For definitions of Indexes in the chart, visit our glossary.
Within the investment-grade (IG)
corporate market, a similar pattern has emerged. According to the Barclays U.S. Aggregate Corporate Total Return Value Unhedged Index
, the IG sector was producing a positive performance of +4.81% heading into the Memorial Day weekend, a rather noticeable improvement from the +0.74% reading in early February. From the interest-sensitive side, U.S. Treasury
market (UST) performance numbers improved more and more, the further out on the yield curve one goes. To illustrate, the UST 2-Year return came in at a rather modest +0.60%, as compared to a more solid showing of +4.17% for the UST 10-Year
(utilizing the Citi 2-Year and 10-Year Treasury Benchmark On-the-Run Index).
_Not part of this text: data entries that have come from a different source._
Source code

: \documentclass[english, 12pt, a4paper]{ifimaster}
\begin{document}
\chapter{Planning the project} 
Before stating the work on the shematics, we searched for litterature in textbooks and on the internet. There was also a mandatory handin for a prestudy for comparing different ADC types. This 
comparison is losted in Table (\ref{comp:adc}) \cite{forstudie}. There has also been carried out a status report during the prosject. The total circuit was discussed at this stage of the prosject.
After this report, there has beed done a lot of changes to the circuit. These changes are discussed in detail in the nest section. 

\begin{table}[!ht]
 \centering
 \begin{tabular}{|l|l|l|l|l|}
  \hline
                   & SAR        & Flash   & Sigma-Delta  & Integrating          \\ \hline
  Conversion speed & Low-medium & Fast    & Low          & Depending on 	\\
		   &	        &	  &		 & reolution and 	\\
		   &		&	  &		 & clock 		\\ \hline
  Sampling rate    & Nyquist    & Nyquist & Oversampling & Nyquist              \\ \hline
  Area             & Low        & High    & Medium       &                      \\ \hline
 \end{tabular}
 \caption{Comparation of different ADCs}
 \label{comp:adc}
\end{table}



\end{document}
Future central bank policy decisions could certainly play an important role for how “the videotape” looks when the calendar reaches the autumnal equinox and beyond. In fact, investors may have already begun to witness some markets pricing in the Fed potentially raising rates at either its June or July policy meetings. The EM local debt space has witnessed a pronounced shortfall, falling -5.42% on a month-to-date basis as of May 24. This decline is mostly a reflection of a stronger dollar, as the EM U.S. dollar (USD) market lost a far smaller -0.64% (JPMorgan Emerging Market Bond Index – Global). It seems to be no coincidence that the recent USD rebound coincided with the recent FOMC
minutes and additional Fed rhetoric, which placed a possible June rate hike back on the table.